And so, finally to post my many sketches from the 2025 Urban Sketchers International Symposium in Poznań, Poland. I arrived by train from Gdańsk, a ride of about three hours across the Polish countryside, and I could tell Poznań was a much bigger city. My walk from the train station to the hotel took about twenty minutes, and I nearly got run over once, but it missed. I got quite lost walking from the hotel to the symposium hub, which was in the conference area of the Novotel Hotel, near a big (and very nice) mall, but I arrived in time to check in and get suddenly lost and overwhelmed among the hundreds of people. It was my first Symposium since 2019, that’s six years, and I didn’t see any familiar faces at first. I picked up my goodie bag (there were so many goodies this year), mooched around the Art Market, and eventually bumped into a few sketchers I met at previous Symposiums and chatted for a bit while looking at all the art materials in our goodie bags. (I still have stuff from Portland 2010 in my art cupboard!) I find myself extremely shy these days when in a big crowd, and nervous about meeting people I don’t know every well in case I don’t remember them, or them me, but we’re all sketchers and all a bit like that I think. I did see a few sketchers who I’ve followed online but hadn’t met yet, but was a little shy to go and say hello. So I went outside to start sketching, because that’s what we are here for isn’t it, before the big evening reception that would kick the whole thing off. I sat on the steps outside the hotel and drew this scene above, which lots of solo sketchers were also sat about drawing. It was a busy road looking over at an old brewery building that had been converted into a mall and entertainment area, and this would be the starting point for most of the workshops and sketchwalks. I had a Workshop Pass where I’d take just one workshop (with Fred Lynch, big fan), and just sketch free on the other days. The sky was interesting, the paper in my sketchbook however still horrible, and this was shown up when I pressed the Symposium stamp on the paper, it looks like a brass rubbing with a crayon. Still as I sketched I did see people I knew occasionally and got up to greet and hug, it’s been a really long time. I saw Liz Steel from Australia and Paul Wang from Singapore, both of whom I’ve known since the start of Urban Sketchers, and so we got our now traditional photo of the three of us, which we’ve done since Lisbon 2011.
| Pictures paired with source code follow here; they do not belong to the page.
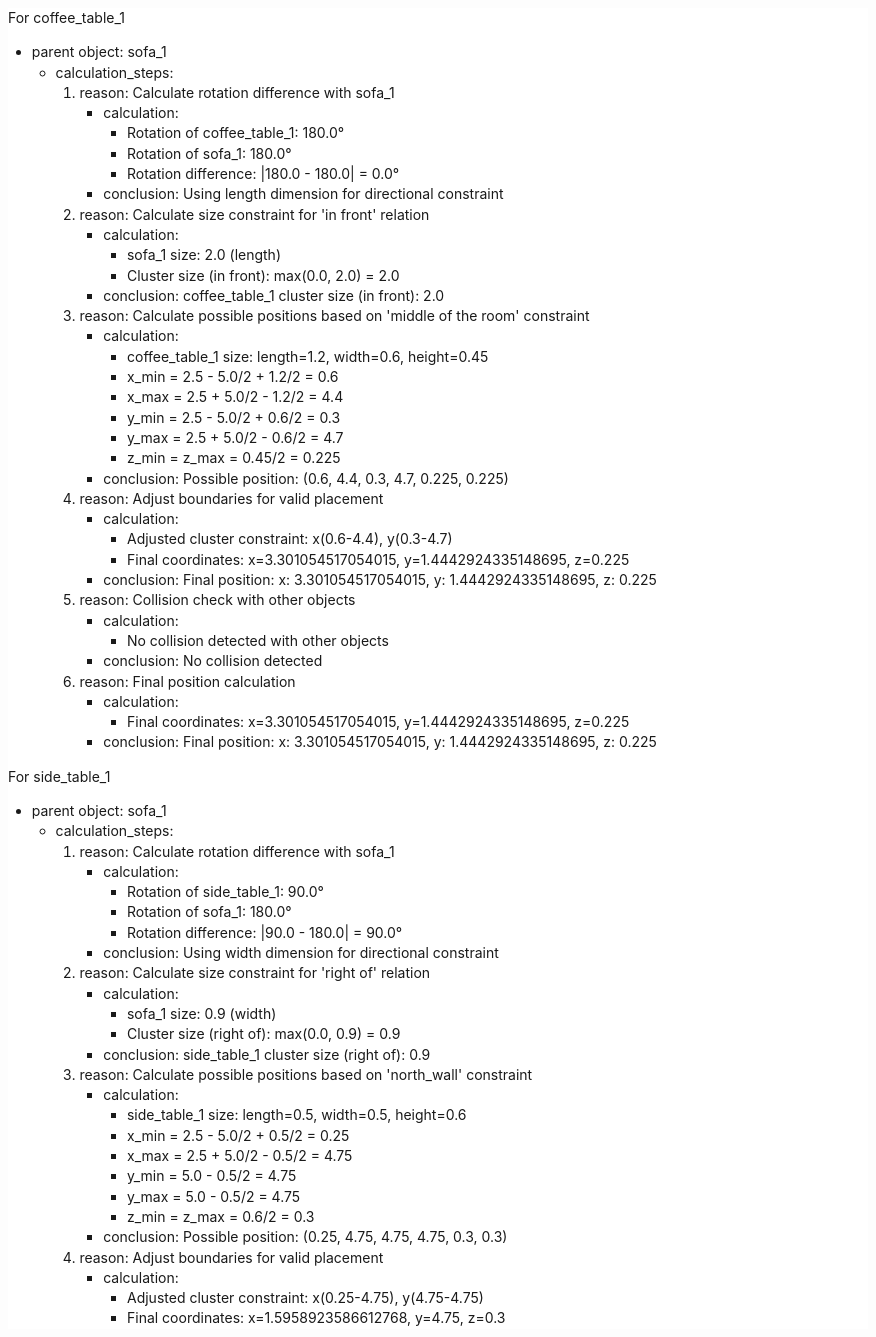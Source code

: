 For coffee_table_1
- parent object: sofa_1
    - calculation_steps:
        1. reason: Calculate rotation difference with sofa_1
            - calculation:
                - Rotation of coffee_table_1: 180.0°
                - Rotation of sofa_1: 180.0°
                - Rotation difference: |180.0 - 180.0| = 0.0°
            - conclusion: Using length dimension for directional constraint
        2. reason: Calculate size constraint for 'in front' relation
            - calculation:
                - sofa_1 size: 2.0 (length)
                - Cluster size (in front): max(0.0, 2.0) = 2.0
            - conclusion: coffee_table_1 cluster size (in front): 2.0
        3. reason: Calculate possible positions based on 'middle of the room' constraint
            - calculation:
                - coffee_table_1 size: length=1.2, width=0.6, height=0.45
                - x_min = 2.5 - 5.0/2 + 1.2/2 = 0.6
                - x_max = 2.5 + 5.0/2 - 1.2/2 = 4.4
                - y_min = 2.5 - 5.0/2 + 0.6/2 = 0.3
                - y_max = 2.5 + 5.0/2 - 0.6/2 = 4.7
                - z_min = z_max = 0.45/2 = 0.225
            - conclusion: Possible position: (0.6, 4.4, 0.3, 4.7, 0.225, 0.225)
        4. reason: Adjust boundaries for valid placement
            - calculation:
                - Adjusted cluster constraint: x(0.6-4.4), y(0.3-4.7)
                - Final coordinates: x=3.301054517054015, y=1.4442924335148695, z=0.225
            - conclusion: Final position: x: 3.301054517054015, y: 1.4442924335148695, z: 0.225
        5. reason: Collision check with other objects
            - calculation:
                - No collision detected with other objects
            - conclusion: No collision detected
        6. reason: Final position calculation
            - calculation:
                - Final coordinates: x=3.301054517054015, y=1.4442924335148695, z=0.225
            - conclusion: Final position: x: 3.301054517054015, y: 1.4442924335148695, z: 0.225

For side_table_1
- parent object: sofa_1
    - calculation_steps:
        1. reason: Calculate rotation difference with sofa_1
            - calculation:
                - Rotation of side_table_1: 90.0°
                - Rotation of sofa_1: 180.0°
                - Rotation difference: |90.0 - 180.0| = 90.0°
            - conclusion: Using width dimension for directional constraint
        2. reason: Calculate size constraint for 'right of' relation
            - calculation:
                - sofa_1 size: 0.9 (width)
                - Cluster size (right of): max(0.0, 0.9) = 0.9
            - conclusion: side_table_1 cluster size (right of): 0.9
        3. reason: Calculate possible positions based on 'north_wall' constraint
            - calculation:
                - side_table_1 size: length=0.5, width=0.5, height=0.6
                - x_min = 2.5 - 5.0/2 + 0.5/2 = 0.25
                - x_max = 2.5 + 5.0/2 - 0.5/2 = 4.75
                - y_min = 5.0 - 0.5/2 = 4.75
                - y_max = 5.0 - 0.5/2 = 4.75
                - z_min = z_max = 0.6/2 = 0.3
            - conclusion: Possible position: (0.25, 4.75, 4.75, 4.75, 0.3, 0.3)
        4. reason: Adjust boundaries for valid placement
            - calculation:
                - Adjusted cluster constraint: x(0.25-4.75), y(4.75-4.75)
                - Final coordinates: x=1.5958923586612768, y=4.75, z=0.3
I started sketching in my small brown sketchbook which I was reserving for the quick people sketches I knew I would do a lot of on the trip. I often keep a small ‘people’ book at the Symposiums. This is my opportunity to draw as many people as possible, and I’ve remembered sketchers years later just because I drew them. I’ve been drawn many times myself, I look very funny when I sketch. Below are Delphine Devoilles, who I didn’t know but is from Clermont-Ferrand (I’ve met a few sketchers from there), and Reham Ali from Egypt, whose work I’d seen before. They got to be my first sketched people of Poznań!

Reham & Delphine 082025 sm

After this, I took a break at the hotel (first of all getting extremely lost in the underground car park of the mall; ‘flight of the navigator’ strikes again) before heading back over to the hub for the Opening Reception. That was a lot of fun, there was food and drink, and I got to see many familiar faces from past Symposiums. I wandered and sketched people, and the current Urban Sketchers leadership as well as the organizing team from Poznan opened the massive event. I was lucky to get a ticket. When registration opened, it was the middle of the night over here in California, and I was out of town with friends visiting from England, so my wife got online and was able to get me registered when it opened at 3am our time. Tickets sold almost immediately. I knew a lot of people who could not go, and many came to Poznan anyway to join in with the activities open to the public. This event was for registrants only, and it was revealed that of the 500 people who registered, more than half were first-time Symposium attendees. Only a handful of us were there at the first one in Portland (but we got together on the last day for a special photo). I drew Ronaldo Kurita, from Brazil, speaking to the crowd. My first few people sketches were a bit shy and fast, but I got into the swing of it eventually. I drew the tall German sketcher Stefan Günther who I had never met before, this was a good trip for meeting new sketching pals, though I was still shy to say hello to people I did recognize but had not met yet.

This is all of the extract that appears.